Pictures paired with source code
****************************************

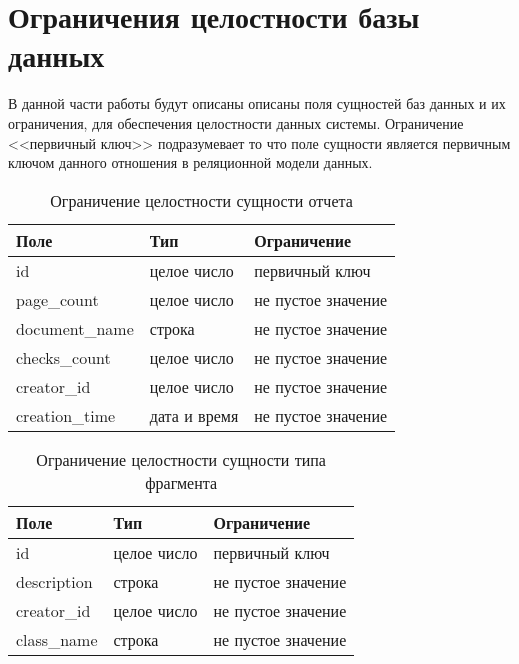 \section{Ограничения целостности базы данных}
В данной части работы будут описаны описаны поля сущностей баз данных и их ограничения, для обеспечения целостности данных системы. Ограничение <<первичный ключ>> подразумевает то что поле сущности является первичным ключом данного отношения в реляционной модели данных.
\begin{table}[htbp]
	\centering
	\caption{Ограничение целостности сущности отчета}
	\begin{tabularx}{\textwidth}{|X|X|X|}
		\hline
		Поле & Тип & Ограничение \\
		\hline
		id & целое число & первичный ключ \\
		\hline
		page\_count & целое число & не пустое значение\\
		\hline
		document\_name & строка & не пустое значение\\
		\hline
		checks\_count & целое число & не пустое значение\\
		\hline
		creator\_id & целое число & не пустое значение\\
		\hline
		creation\_time & дата и время & не пустое значение\\
		\hline
	\end{tabularx}

	\label{t:documents_cons}
\end{table}

\begin{table}[htbp]
	\centering
	\caption{Ограничение целостности сущности типа фрагмента}
	\begin{tabularx}{\textwidth}{|X|X|X|}
		\hline
		Поле & Тип & Ограничение \\
		\hline
	  	id & целое число & первичный ключ \\
	  	\hline
		description & строка & не пустое значение \\
		\hline
		creator\_id & целое число & не пустое значение\\
		\hline
		class\_name & строка & не пустое значение\\
		\hline
	\end{tabularx}
	
	\label{t:markup_type_cons}
\end{table}

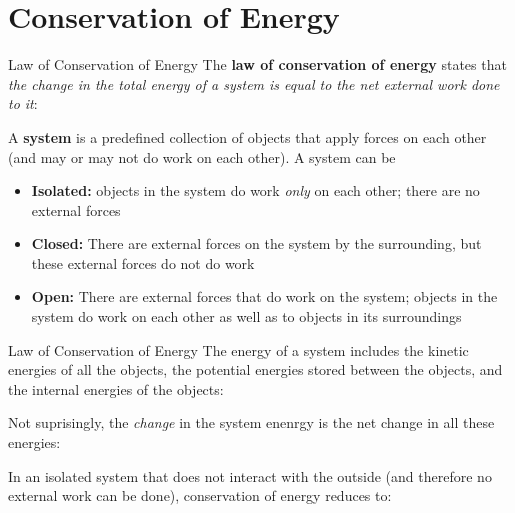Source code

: \documentclass[12pt,compress,aspectratio=169]{beamer}
\begin{document}
\section{Conservation of Energy}

\begin{frame}{Law of Conservation of Energy}
  The \textbf{law of conservation of energy} states that \emph{the change in
  the total energy of a system is equal to the net external work done to it}:


  A \textbf{system} is a predefined collection of objects that apply forces
  on each other (and may or may not do work on each other). A system can be
  \begin{itemize}
  \item\textbf{Isolated:} objects in the system do work \emph{only} on
    each other; there are no external forces
  \item\textbf{Closed:} There are external forces on the system by the
    surrounding, but these external forces do not do work
  \item\textbf{Open:} There are external forces that do work on the system;
    objects in the system do work on each other as well as to objects in its
    surroundings
  \end{itemize}
\end{frame}



\begin{frame}{Law of Conservation of Energy}
  The energy of a system includes the kinetic energies of all the objects, the
  potential energies stored between the objects, and the internal energies of
  the objects:

  
  Not suprisingly, the \emph{change} in the system enenrgy is the net change
  in all these energies:
  

  \vspace{-.1in}In an isolated system that does not interact with the outside
  (and therefore no external work can be done), conservation of energy reduces
  to:

\end{frame}
\end{document}
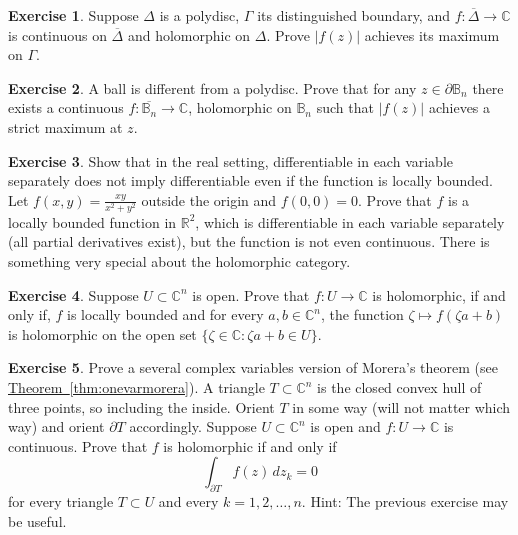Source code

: \documentclass[12pt,openany]{book}
\newcommand{\sabs}[1]{\lvert {#1} \rvert}
\newcommand{\C}{{\mathbb{C}}}
\newcommand{\R}{{\mathbb{R}}}
\newcommand{\bB}{{\mathbb{B}}}
\theoremstyle{plain}
\theoremstyle{remark}
\theoremstyle{definition}
\newenvironment{exbox}{%
    \def\FrameCommand{\vrule width 1pt \relax\hspace {10pt}}%
    \MakeFramed {\advance \hsize -\width \FrameRestore }%
}{%
    \endMakeFramed
}
\theoremstyle{exercise}
\newtheorem{exercise}{Exercise}[section]
\theoremstyle{example}
\newcommand{\thmref}[1]{\hyperref[#1]{Theorem~\ref*{#1}}}
\begin{document}
\begin{exbox}
\begin{exercise}
Suppose $\Delta$ is a polydisc, $\Gamma$ its distinguished boundary,
and $f \colon \overline{\Delta} \to \C$ is continuous on $\overline{\Delta}$
and holomorphic on $\Delta$.
Prove
$\sabs{f(z)}$ achieves its maximum on $\Gamma$.
\end{exercise}

\begin{exercise}
A ball is different from a polydisc.  Prove that for any $z \in \partial \bB_n$
there exists a continuous $f \colon \overline{\bB_n} \to \C$, holomorphic
on $\bB_n$ such that $\sabs{f(z)}$ achieves a strict maximum at $z$.
\end{exercise}

\begin{exercise}
Show that in the real setting, differentiable
in each variable separately does not imply differentiable even if
the function is locally bounded.
Let $f(x,y) = \frac{xy}{x^2+y^2}$ outside the origin
and $f(0,0) = 0$.  Prove that $f$ is a
locally bounded function in $\R^2$, which is differentiable
in each variable separately (all partial derivatives exist), but 
the function is not even continuous.  There is something very
special about the holomorphic category.
\end{exercise}

\begin{exercise}
Suppose $U \subset \C^n$ is open.
Prove that $f \colon U \to \C$ is holomorphic, if and only if,
$f$ is locally bounded and
for every $a,b \in \C^n$, the
function
$\zeta \mapsto f(\zeta a + b)$ is holomorphic on
the open set $\{ \zeta \in \C : \zeta a + b \in U \}$.
\end{exercise}

\begin{exercise}
Prove a several complex variables version of Morera's theorem (see
\thmref{thm:onevarmorera}).
A triangle $T \subset \C^n$ is the closed convex hull of three points, so
including the inside.  Orient $T$ in some way (will not matter which way)
and orient $\partial T$ accordingly.
Suppose $U \subset \C^n$ is open and $f \colon U \to \C$ is continuous.
Prove that $f$ is holomorphic if and only if
\begin{equation*}
\int_{\partial T} f(z) \, dz_k = 0
\end{equation*}
for every triangle $T \subset U$ and every $k=1,2,\ldots,n$.
Hint: The previous exercise may be useful.
\end{exercise}
\end{exbox}
\end{document}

****************************************

● EXERCISE:
Your task is to repeat the records exactly. Images do not belong in the copy.

● WORKED SOLUTION:
 \section{Ограничения целостности базы данных}
В данной части работы будут описаны описаны поля сущностей баз данных и их ограничения, для обеспечения целостности данных системы. Ограничение <<первичный ключ>> подразумевает то что поле сущности является первичным ключом данного отношения в реляционной модели данных.
\begin{table}[htbp]
	\centering
	\caption{Ограничение целостности сущности отчета}
	\begin{tabularx}{\textwidth}{|X|X|X|}
		\hline
		Поле & Тип & Ограничение \\
		\hline
		id & целое число & первичный ключ \\
		\hline
		page\_count & целое число & не пустое значение\\
		\hline
		document\_name & строка & не пустое значение\\
		\hline
		checks\_count & целое число & не пустое значение\\
		\hline
		creator\_id & целое число & не пустое значение\\
		\hline
		creation\_time & дата и время & не пустое значение\\
		\hline
	\end{tabularx}

	\label{t:documents_cons}
\end{table}

\begin{table}[htbp]
	\centering
	\caption{Ограничение целостности сущности типа фрагмента}
	\begin{tabularx}{\textwidth}{|X|X|X|}
		\hline
		Поле & Тип & Ограничение \\
		\hline
	  	id & целое число & первичный ключ \\
	  	\hline
		description & строка & не пустое значение \\
		\hline
		creator\_id & целое число & не пустое значение\\
		\hline
		class\_name & строка & не пустое значение\\
		\hline
	\end{tabularx}
	
	\label{t:markup_type_cons}
\end{table}

Source code

: \documentclass[12pt,compress,aspectratio=169]{beamer}
\begin{document}
\section{Conservation of Energy}

\begin{frame}{Law of Conservation of Energy}
  The \textbf{law of conservation of energy} states that \emph{the change in
  the total energy of a system is equal to the net external work done to it}:


  A \textbf{system} is a predefined collection of objects that apply forces
  on each other (and may or may not do work on each other). A system can be
  \begin{itemize}
  \item\textbf{Isolated:} objects in the system do work \emph{only} on
    each other; there are no external forces
  \item\textbf{Closed:} There are external forces on the system by the
    surrounding, but these external forces do not do work
  \item\textbf{Open:} There are external forces that do work on the system;
    objects in the system do work on each other as well as to objects in its
    surroundings
  \end{itemize}
\end{frame}



\begin{frame}{Law of Conservation of Energy}
  The energy of a system includes the kinetic energies of all the objects, the
  potential energies stored between the objects, and the internal energies of
  the objects:

  
  Not suprisingly, the \emph{change} in the system enenrgy is the net change
  in all these energies:
  

  \vspace{-.1in}In an isolated system that does not interact with the outside
  (and therefore no external work can be done), conservation of energy reduces
  to:

\end{frame}
\end{document}
Source code

: \documentclass[12pt,openany]{book}
\newcommand{\sabs}[1]{\lvert {#1} \rvert}
\newcommand{\C}{{\mathbb{C}}}
\newcommand{\R}{{\mathbb{R}}}
\newcommand{\bB}{{\mathbb{B}}}
\theoremstyle{plain}
\theoremstyle{remark}
\theoremstyle{definition}
\newenvironment{exbox}{%
    \def\FrameCommand{\vrule width 1pt \relax\hspace {10pt}}%
    \MakeFramed {\advance \hsize -\width \FrameRestore }%
}{%
    \endMakeFramed
}
\theoremstyle{exercise}
\newtheorem{exercise}{Exercise}[section]
\theoremstyle{example}
\newcommand{\thmref}[1]{\hyperref[#1]{Theorem~\ref*{#1}}}
\begin{document}
\begin{exbox}
\begin{exercise}
Suppose $\Delta$ is a polydisc, $\Gamma$ its distinguished boundary,
and $f \colon \overline{\Delta} \to \C$ is continuous on $\overline{\Delta}$
and holomorphic on $\Delta$.
Prove
$\sabs{f(z)}$ achieves its maximum on $\Gamma$.
\end{exercise}

\begin{exercise}
A ball is different from a polydisc.  Prove that for any $z \in \partial \bB_n$
there exists a continuous $f \colon \overline{\bB_n} \to \C$, holomorphic
on $\bB_n$ such that $\sabs{f(z)}$ achieves a strict maximum at $z$.
\end{exercise}

\begin{exercise}
Show that in the real setting, differentiable
in each variable separately does not imply differentiable even if
the function is locally bounded.
Let $f(x,y) = \frac{xy}{x^2+y^2}$ outside the origin
and $f(0,0) = 0$.  Prove that $f$ is a
locally bounded function in $\R^2$, which is differentiable
in each variable separately (all partial derivatives exist), but 
the function is not even continuous.  There is something very
special about the holomorphic category.
\end{exercise}

\begin{exercise}
Suppose $U \subset \C^n$ is open.
Prove that $f \colon U \to \C$ is holomorphic, if and only if,
$f$ is locally bounded and
for every $a,b \in \C^n$, the
function
$\zeta \mapsto f(\zeta a + b)$ is holomorphic on
the open set $\{ \zeta \in \C : \zeta a + b \in U \}$.
\end{exercise}

\begin{exercise}
Prove a several complex variables version of Morera's theorem (see
\thmref{thm:onevarmorera}).
A triangle $T \subset \C^n$ is the closed convex hull of three points, so
including the inside.  Orient $T$ in some way (will not matter which way)
and orient $\partial T$ accordingly.
Suppose $U \subset \C^n$ is open and $f \colon U \to \C$ is continuous.
Prove that $f$ is holomorphic if and only if
\begin{equation*}
\int_{\partial T} f(z) \, dz_k = 0
\end{equation*}
for every triangle $T \subset U$ and every $k=1,2,\ldots,n$.
Hint: The previous exercise may be useful.
\end{exercise}
\end{exbox}
\end{document}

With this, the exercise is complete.